What to do ▸
Once the pictures are removed, reproduce what is left of the data below exactly.

==================================================

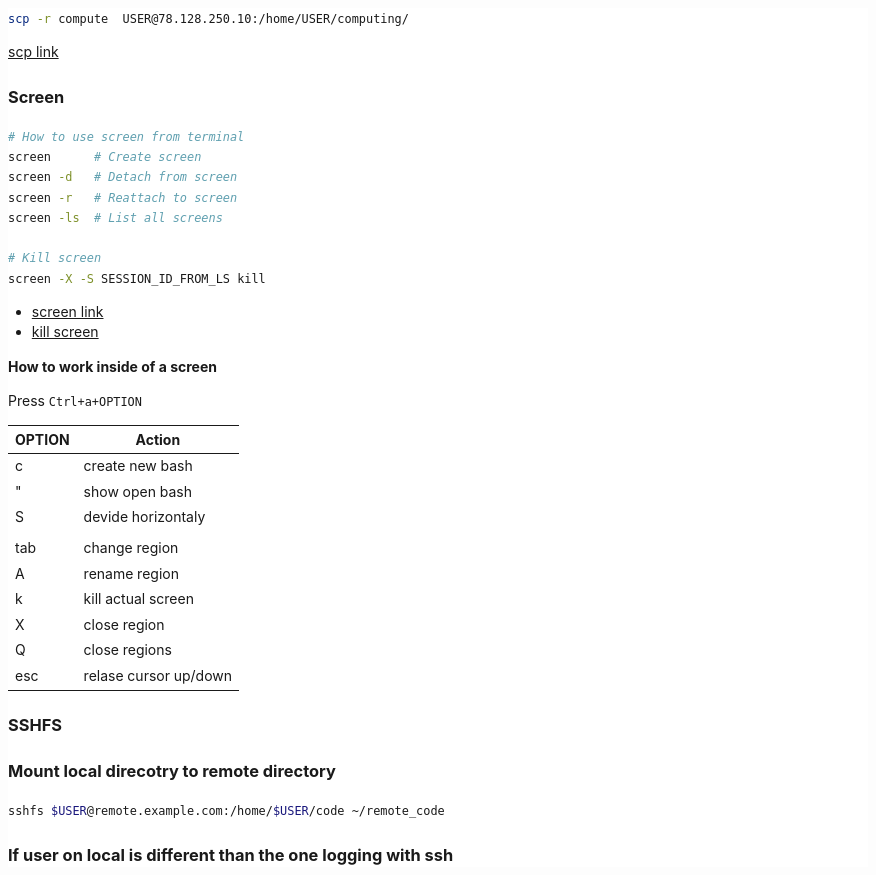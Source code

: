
 ```sh
scp -r compute  USER@78.128.250.10:/home/USER/computing/
```

[scp link](https://linuxize.com/post/how-to-use-scp-command-to-securely-transfer-files/)

### Screen

```sh
# How to use screen from terminal
screen      # Create screen 
screen -d   # Detach from screen
screen -r   # Reattach to screen
screen -ls  # List all screens

# Kill screen
screen -X -S SESSION_ID_FROM_LS kill
```

* [screen link](https://linuxize.com/post/how-to-use-linux-screen/)
* [kill screen](https://stackoverflow.com/questions/1509677/kill-detached-screen-session)

**How to work inside of a screen**

Press `Ctrl+a+OPTION`

| OPTION | Action             |
| --- | ---                   |
| c   | create new bash       |
| "   | show open bash        |
| S   | devide horizontaly    |
| |   | devide verticaly      |
| tab | change region         |
| A   | rename region         |
| k   | kill actual screen    |
| X   | close region          |
| Q   | close regions         |
| esc | relase cursor up/down |

### SSHFS

### Mount local direcotry to remote directory

```sh
sshfs $USER@remote.example.com:/home/$USER/code ~/remote_code
```
### If user on local is different than the one logging with ssh
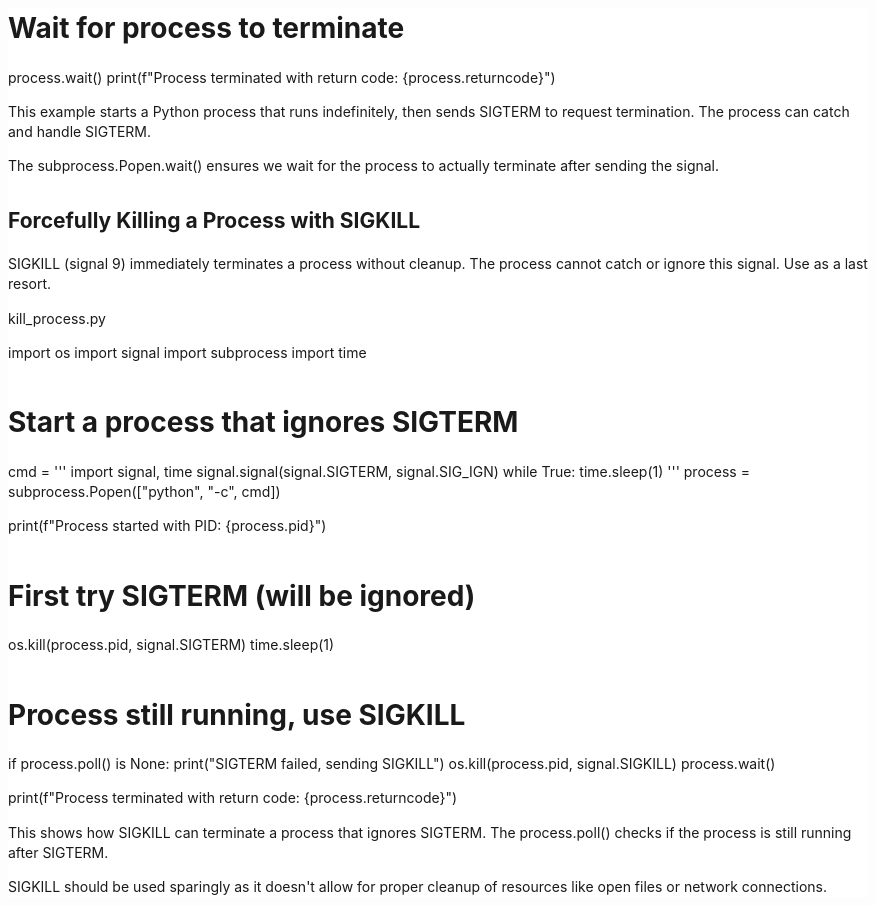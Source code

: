 # Wait for process to terminate
process.wait()
print(f"Process terminated with return code: {process.returncode}")

This example starts a Python process that runs indefinitely, then sends
SIGTERM to request termination. The process can catch and handle SIGTERM.

The subprocess.Popen.wait() ensures we wait for the process to actually
terminate after sending the signal.

## Forcefully Killing a Process with SIGKILL

SIGKILL (signal 9) immediately terminates a process without cleanup. The
process cannot catch or ignore this signal. Use as a last resort.

kill_process.py
  

import os
import signal
import subprocess
import time

# Start a process that ignores SIGTERM
cmd = '''
import signal, time
signal.signal(signal.SIGTERM, signal.SIG_IGN)
while True: time.sleep(1)
'''
process = subprocess.Popen(["python", "-c", cmd])

print(f"Process started with PID: {process.pid}")

# First try SIGTERM (will be ignored)
os.kill(process.pid, signal.SIGTERM)
time.sleep(1)

# Process still running, use SIGKILL
if process.poll() is None:
    print("SIGTERM failed, sending SIGKILL")
    os.kill(process.pid, signal.SIGKILL)
    process.wait()

print(f"Process terminated with return code: {process.returncode}")

This shows how SIGKILL can terminate a process that ignores SIGTERM. The
process.poll() checks if the process is still running after SIGTERM.

SIGKILL should be used sparingly as it doesn't allow for proper cleanup
of resources like open files or network connections.
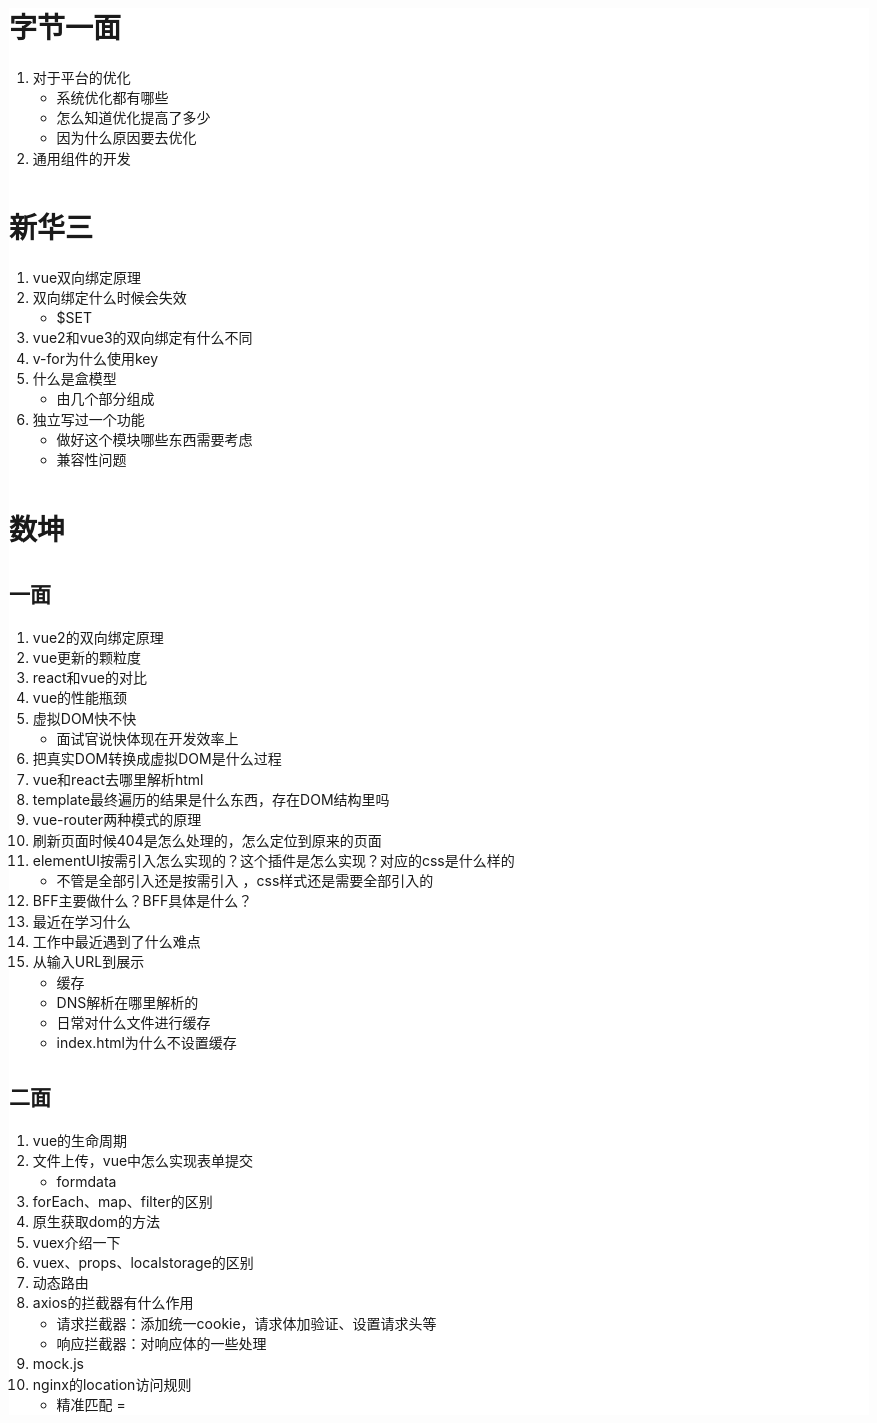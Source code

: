 # 字节一面 
1. 对于平台的优化
    - 系统优化都有哪些
    - 怎么知道优化提高了多少
    - 因为什么原因要去优化
2. 通用组件的开发

# 新华三
1. vue双向绑定原理
2. 双向绑定什么时候会失效
    - $SET
3. vue2和vue3的双向绑定有什么不同
4. v-for为什么使用key
5. 什么是盒模型
    - 由几个部分组成
6. 独立写过一个功能
    - 做好这个模块哪些东西需要考虑
    - 兼容性问题

# 数坤
## 一面
1. vue2的双向绑定原理
2. vue更新的颗粒度
3. react和vue的对比
4. vue的性能瓶颈
5. 虚拟DOM快不快
    - 面试官说快体现在开发效率上
6. 把真实DOM转换成虚拟DOM是什么过程
7. vue和react去哪里解析html
8. template最终遍历的结果是什么东西，存在DOM结构里吗
9. vue-router两种模式的原理
10. 刷新页面时候404是怎么处理的，怎么定位到原来的页面
11. elementUI按需引入怎么实现的？这个插件是怎么实现？对应的css是什么样的
    -  不管是全部引入还是按需引入 ，css样式还是需要全部引入的
12. BFF主要做什么？BFF具体是什么？
13. 最近在学习什么
14. 工作中最近遇到了什么难点
15. 从输入URL到展示
    - 缓存
    - DNS解析在哪里解析的
    - 日常对什么文件进行缓存
    - index.html为什么不设置缓存

## 二面
1. vue的生命周期
2. 文件上传，vue中怎么实现表单提交
    - formdata
3. forEach、map、filter的区别
4. 原生获取dom的方法
5. vuex介绍一下
6. vuex、props、localstorage的区别
7. 动态路由
8. axios的拦截器有什么作用
    - 请求拦截器：添加统一cookie，请求体加验证、设置请求头等
    - 响应拦截器：对响应体的一些处理
9. mock.js
10. nginx的location访问规则
    - 精准匹配 =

==================================================

Exercise solution ▸
Source code

:
 ```sh
scp -r compute  USER@78.128.250.10:/home/USER/computing/
```

[scp link](https://linuxize.com/post/how-to-use-scp-command-to-securely-transfer-files/)

### Screen

```sh
# How to use screen from terminal
screen      # Create screen 
screen -d   # Detach from screen
screen -r   # Reattach to screen
screen -ls  # List all screens

# Kill screen
screen -X -S SESSION_ID_FROM_LS kill
```

* [screen link](https://linuxize.com/post/how-to-use-linux-screen/)
* [kill screen](https://stackoverflow.com/questions/1509677/kill-detached-screen-session)

**How to work inside of a screen**

Press `Ctrl+a+OPTION`

| OPTION | Action             |
| --- | ---                   |
| c   | create new bash       |
| "   | show open bash        |
| S   | devide horizontaly    |
| |   | devide verticaly      |
| tab | change region         |
| A   | rename region         |
| k   | kill actual screen    |
| X   | close region          |
| Q   | close regions         |
| esc | relase cursor up/down |

### SSHFS

### Mount local direcotry to remote directory

```sh
sshfs $USER@remote.example.com:/home/$USER/code ~/remote_code
```
### If user on local is different than the one logging with ssh
Source code

: # Wait for process to terminate
process.wait()
print(f"Process terminated with return code: {process.returncode}")

This example starts a Python process that runs indefinitely, then sends
SIGTERM to request termination. The process can catch and handle SIGTERM.

The subprocess.Popen.wait() ensures we wait for the process to actually
terminate after sending the signal.

## Forcefully Killing a Process with SIGKILL

SIGKILL (signal 9) immediately terminates a process without cleanup. The
process cannot catch or ignore this signal. Use as a last resort.

kill_process.py
  

import os
import signal
import subprocess
import time

# Start a process that ignores SIGTERM
cmd = '''
import signal, time
signal.signal(signal.SIGTERM, signal.SIG_IGN)
while True: time.sleep(1)
'''
process = subprocess.Popen(["python", "-c", cmd])

print(f"Process started with PID: {process.pid}")

# First try SIGTERM (will be ignored)
os.kill(process.pid, signal.SIGTERM)
time.sleep(1)

# Process still running, use SIGKILL
if process.poll() is None:
    print("SIGTERM failed, sending SIGKILL")
    os.kill(process.pid, signal.SIGKILL)
    process.wait()

print(f"Process terminated with return code: {process.returncode}")

This shows how SIGKILL can terminate a process that ignores SIGTERM. The
process.poll() checks if the process is still running after SIGTERM.

SIGKILL should be used sparingly as it doesn't allow for proper cleanup
of resources like open files or network connections.
Source code

: # 字节一面 
1. 对于平台的优化
    - 系统优化都有哪些
    - 怎么知道优化提高了多少
    - 因为什么原因要去优化
2. 通用组件的开发

# 新华三
1. vue双向绑定原理
2. 双向绑定什么时候会失效
    - $SET
3. vue2和vue3的双向绑定有什么不同
4. v-for为什么使用key
5. 什么是盒模型
    - 由几个部分组成
6. 独立写过一个功能
    - 做好这个模块哪些东西需要考虑
    - 兼容性问题

# 数坤
## 一面
1. vue2的双向绑定原理
2. vue更新的颗粒度
3. react和vue的对比
4. vue的性能瓶颈
5. 虚拟DOM快不快
    - 面试官说快体现在开发效率上
6. 把真实DOM转换成虚拟DOM是什么过程
7. vue和react去哪里解析html
8. template最终遍历的结果是什么东西，存在DOM结构里吗
9. vue-router两种模式的原理
10. 刷新页面时候404是怎么处理的，怎么定位到原来的页面
11. elementUI按需引入怎么实现的？这个插件是怎么实现？对应的css是什么样的
    -  不管是全部引入还是按需引入 ，css样式还是需要全部引入的
12. BFF主要做什么？BFF具体是什么？
13. 最近在学习什么
14. 工作中最近遇到了什么难点
15. 从输入URL到展示
    - 缓存
    - DNS解析在哪里解析的
    - 日常对什么文件进行缓存
    - index.html为什么不设置缓存

## 二面
1. vue的生命周期
2. 文件上传，vue中怎么实现表单提交
    - formdata
3. forEach、map、filter的区别
4. 原生获取dom的方法
5. vuex介绍一下
6. vuex、props、localstorage的区别
7. 动态路由
8. axios的拦截器有什么作用
    - 请求拦截器：添加统一cookie，请求体加验证、设置请求头等
    - 响应拦截器：对响应体的一些处理
9. mock.js
10. nginx的location访问规则
    - 精准匹配 =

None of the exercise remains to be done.